Yes, more "flooding the zone" should be addressed more aggressively. If all you state are lies, then how does one even begin? Dems are at extreme disadvantage because any little misstep stands out from the truths. GOP lies all blend into the background.
The president must realize the cordiality he experienced while a senator is long gone. Time for the long knives.
Long arms work well, too.
Bravo!
Empathy + warrior spirit… Both are stimulated when I consider my granddaughter.
Well said.
Yet protesting is becoming more and more dangerous due to the Kyle Rittenhouse's in the crowd.
And January 6.
Fuck Kyle Rittenhouse and all of his ilk!
Or as Firesign Theater would have more politely put it, 'Intercourse the Penguin'.

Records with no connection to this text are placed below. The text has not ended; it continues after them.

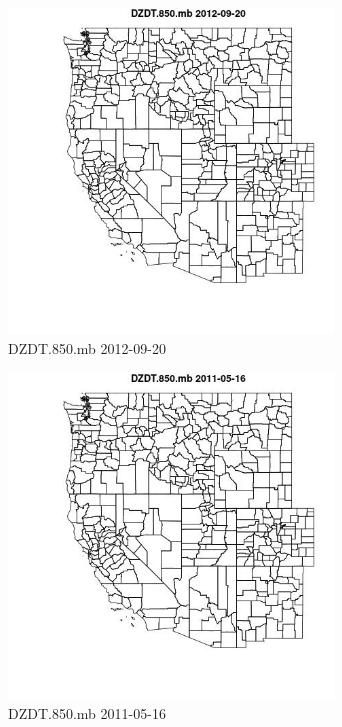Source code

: \begin{figure} 
\centering  
\includegraphics[width=0.77\textwidth]{Code_Outputs/ML_input_report_ML_input_PM25_Step5_part_d_de_duplicated_aves_ML_input_MapObsDZDT850mb2012-09-20.jpg} 
\caption{\label{fig:ML_input_report_ML_input_PM25_Step5_part_d_de_duplicated_aves_ML_inputMapObsDZDT850mb2012-09-20}DZDT.850.mb 2012-09-20} 
\end{figure} 
 

\begin{figure} 
\centering  
\includegraphics[width=0.77\textwidth]{Code_Outputs/ML_input_report_ML_input_PM25_Step5_part_d_de_duplicated_aves_ML_input_MapObsDZDT850mb2011-05-16.jpg} 
\caption{\label{fig:ML_input_report_ML_input_PM25_Step5_part_d_de_duplicated_aves_ML_inputMapObsDZDT850mb2011-05-16}DZDT.850.mb 2011-05-16} 
\end{figure} 
 


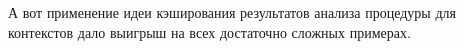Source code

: А вот применение идеи кэширования результатов анализа процедуры для контекстов дало выигрыш на всех достаточно сложных примерах.


\printbibliography[
    heading=bibintoc%
    ,title=Библиография %
]

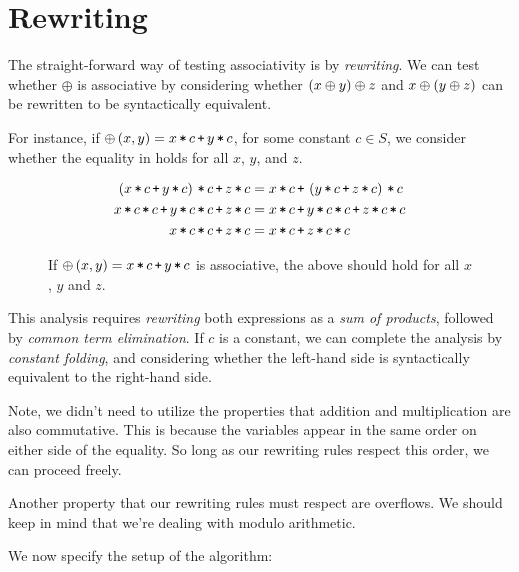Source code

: 
\section{Rewriting}

The straight-forward way of testing associativity is by \emph{rewriting}. We
can test whether $\oplus$ is associative by considering whether $\left({x \oplus y}\right)
\oplus z$ and $x \oplus \left({y \oplus z}\right)$ can be rewritten to be syntactically
equivalent.

For instance, if $\oplus\p{x,y} = x\lt c \lp y \lt c$, for some constant $c\in
S$, we consider whether the equality in  holds
for all $x$, $y$, and $z$.

\begin{figure*}[htbp!]
\begin{align*}
\p{x\lt c \lp y\lt c}\lt c \lp z\lt c &= x\lt c \lp \p{y\lt c \lp z\lt c}\lt c \\
x\lt c \lt c \lp y\lt c \lt c \lp z\lt c &= x\lt c \lp y\lt c \lt c \lp z\lt c \lt c \\
x\lt c \lt c \lp z\lt c &= x\lt c \lp z\lt c \lt c
\end{align*}
\caption[]{If $\oplus\p{x,y}=x\lt c \lp y\lt c$ is associative, the above
should hold for all $x$, $y$ and $z$.}
\label{figure:first-equality}
\end{figure*}

This analysis requires \emph{rewriting} both expressions as a \emph{sum of
products}, followed by \emph{common term elimination}. If $c$ is a constant, we
can complete the analysis by \emph{constant folding}, and considering whether
the left-hand side is syntactically equivalent to the right-hand side.

Note, we didn't need to utilize the properties that addition and multiplication
are also commutative.  This is because the variables appear in the same order
on either side of the equality. So long as our rewriting rules respect this
order, we can proceed freely. 

Another property that our rewriting rules must respect are overflows. We should
keep in mind that we're dealing with modulo arithmetic.

We now specify the setup of the algorithm:

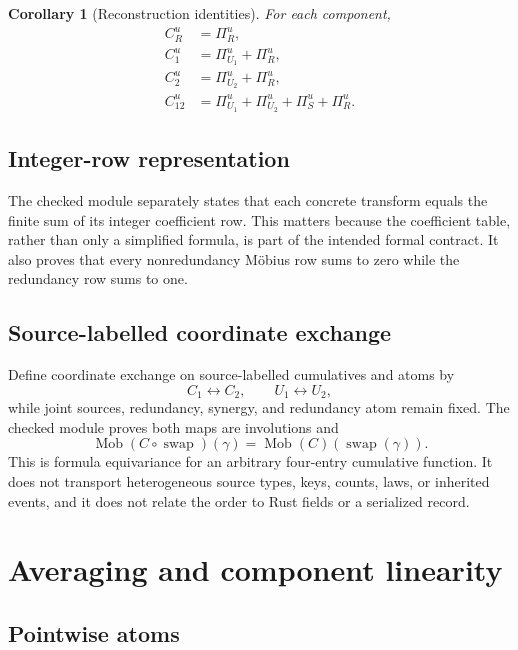 \documentclass[11pt]{article}
\newtheorem{corollary}[theorem]{Corollary}
\theoremstyle{definition}
\newcommand{\Mob}{\operatorname{Mob}}
\begin{document}
\begin{corollary}[Reconstruction identities]\label{cor:reconstruct}
For each component,
\begin{align}
C^u_R&=\Pi^u_R,\\
C^u_1&=\Pi^u_{U_1}+\Pi^u_R,\\
C^u_2&=\Pi^u_{U_2}+\Pi^u_R,\\
C^u_{12}&=\Pi^u_{U_1}+\Pi^u_{U_2}+\Pi^u_S+\Pi^u_R.
\end{align}
\end{corollary}

\subsection{Integer-row representation}

The checked module separately states that each concrete transform equals the finite sum of its integer
coefficient row.  This matters because the coefficient table, rather than only a simplified
formula, is part of the intended formal contract.  It also proves that every nonredundancy
M\"obius row sums to zero while the redundancy row sums to one.

\subsection{Source-labelled coordinate exchange}

Define coordinate exchange on source-labelled cumulatives and atoms by
\begin{equation}\label{eq:swap}
C_1\leftrightarrow C_2,
\qquad U_1\leftrightarrow U_2,
\end{equation}
while joint sources, redundancy, synergy, and redundancy atom remain fixed.  The checked module proves
both maps are involutions and
\begin{equation}\label{eq:equivariant}
\Mob(C\circ\operatorname{swap})(\gamma)
=\Mob(C)(\operatorname{swap}(\gamma)).
\end{equation}
This is formula equivariance for an arbitrary four-entry cumulative function.  It does not
transport heterogeneous source types, keys, counts, laws, or inherited events, and it does not
relate the order to Rust fields or a serialized record.

\section{Averaging and component linearity}

\subsection{Pointwise atoms}
\end{document}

Look what happened to Katie porters garden discussion? People came in and threatened lives. It’s so scary right now. And that’s the way they want it, to suppress us
Always has been
Hey, in Florida you can legally drive into a crowd you disagree with.
It is very important that Biden spoke about how the R’s are grasping at all of their good ole Jim Crow “laws”. I wish, however, he would have addressed the need to pass the John Lewis Act. I personally want to give Mitch the big finger and abolish the filibuster. If only the Texas Dems can continue meeting with Manchin and put further pressure on him to change his mind. Can you imagine him doing that? That would blow the R’s right up but most importantly, stop Mitch dead in his little turtle tracks.
She's all "You're not the boss of me" to borrow a phrase. Being one of her constituents I am embarrassed by her actions as a Senator. And she does not seem to read my letters to her nor the calls to her office - which go to voice mail. I'm an independent voter and right now I'd take a moderate AZ Republican (looking at you Mr. Flake) over her in the next election.
Charlie, the post you responded to was deleted so I’m assuming you mean
Kyrsten Sinema. Please don’t even consider voting Republican. While Sinema is no help, she is essential to hold the majority. A place holder is better than loosing the Senate altogether. As my mom would say “ don’t cut off your nose to spite your face”. You’re lucky to have Mark Kelly at least.
Didn't Biden appoint Flake to an ambassadorship?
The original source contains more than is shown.